*** PROVIDED RECORDS ***

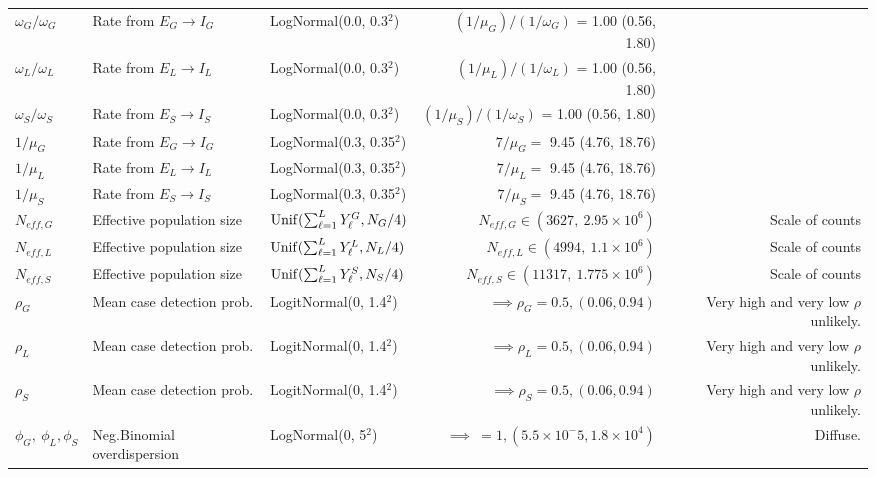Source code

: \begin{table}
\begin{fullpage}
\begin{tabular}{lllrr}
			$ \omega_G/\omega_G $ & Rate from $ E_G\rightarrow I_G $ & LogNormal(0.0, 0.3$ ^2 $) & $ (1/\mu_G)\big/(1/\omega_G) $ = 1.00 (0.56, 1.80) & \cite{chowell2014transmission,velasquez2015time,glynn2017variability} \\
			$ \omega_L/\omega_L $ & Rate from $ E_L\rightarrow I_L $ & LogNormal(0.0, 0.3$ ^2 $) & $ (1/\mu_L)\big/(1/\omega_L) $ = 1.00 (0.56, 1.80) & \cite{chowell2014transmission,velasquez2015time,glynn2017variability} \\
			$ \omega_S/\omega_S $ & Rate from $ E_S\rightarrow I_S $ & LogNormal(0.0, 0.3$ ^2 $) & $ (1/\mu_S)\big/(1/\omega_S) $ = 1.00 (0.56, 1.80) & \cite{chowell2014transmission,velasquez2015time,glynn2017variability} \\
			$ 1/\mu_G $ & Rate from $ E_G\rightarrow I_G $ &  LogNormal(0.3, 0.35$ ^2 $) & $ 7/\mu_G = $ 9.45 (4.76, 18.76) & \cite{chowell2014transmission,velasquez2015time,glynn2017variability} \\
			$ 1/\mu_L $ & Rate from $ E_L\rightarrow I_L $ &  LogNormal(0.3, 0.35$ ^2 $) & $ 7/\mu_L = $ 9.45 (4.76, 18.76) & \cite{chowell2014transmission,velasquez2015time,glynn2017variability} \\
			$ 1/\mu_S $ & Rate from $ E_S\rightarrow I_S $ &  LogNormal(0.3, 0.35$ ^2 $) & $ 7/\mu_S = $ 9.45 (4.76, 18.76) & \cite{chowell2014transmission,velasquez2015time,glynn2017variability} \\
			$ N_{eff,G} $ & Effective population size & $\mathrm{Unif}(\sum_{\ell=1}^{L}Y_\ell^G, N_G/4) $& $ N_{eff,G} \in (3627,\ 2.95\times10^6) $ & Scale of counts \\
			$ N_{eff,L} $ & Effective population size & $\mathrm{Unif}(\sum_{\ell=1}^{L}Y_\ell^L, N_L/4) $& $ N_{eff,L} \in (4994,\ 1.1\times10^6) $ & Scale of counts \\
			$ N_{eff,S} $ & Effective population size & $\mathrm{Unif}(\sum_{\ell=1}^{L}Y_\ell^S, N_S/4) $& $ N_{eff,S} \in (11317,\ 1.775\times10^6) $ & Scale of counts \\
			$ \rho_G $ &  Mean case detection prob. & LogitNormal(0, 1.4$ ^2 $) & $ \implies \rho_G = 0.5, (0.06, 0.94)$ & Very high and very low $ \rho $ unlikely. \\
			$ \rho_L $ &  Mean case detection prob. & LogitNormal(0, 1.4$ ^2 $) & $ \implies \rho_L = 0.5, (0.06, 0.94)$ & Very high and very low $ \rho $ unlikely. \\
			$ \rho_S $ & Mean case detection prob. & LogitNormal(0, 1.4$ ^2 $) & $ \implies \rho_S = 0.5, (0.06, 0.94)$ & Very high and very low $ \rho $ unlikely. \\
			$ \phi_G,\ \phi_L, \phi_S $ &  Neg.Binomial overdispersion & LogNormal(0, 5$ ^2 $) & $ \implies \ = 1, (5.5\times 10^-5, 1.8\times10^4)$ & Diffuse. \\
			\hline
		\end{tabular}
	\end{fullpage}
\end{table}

*** End of PROVIDED RECORDS ***
*** PROVIDED RECORDS ***

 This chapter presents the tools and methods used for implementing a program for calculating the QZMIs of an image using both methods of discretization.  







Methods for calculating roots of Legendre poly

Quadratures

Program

*** End of PROVIDED RECORDS ***

If a line above holds the string "begin", return it as it stands.

: \begin{table}
\begin{fullpage}
\begin{tabular}{lllrr}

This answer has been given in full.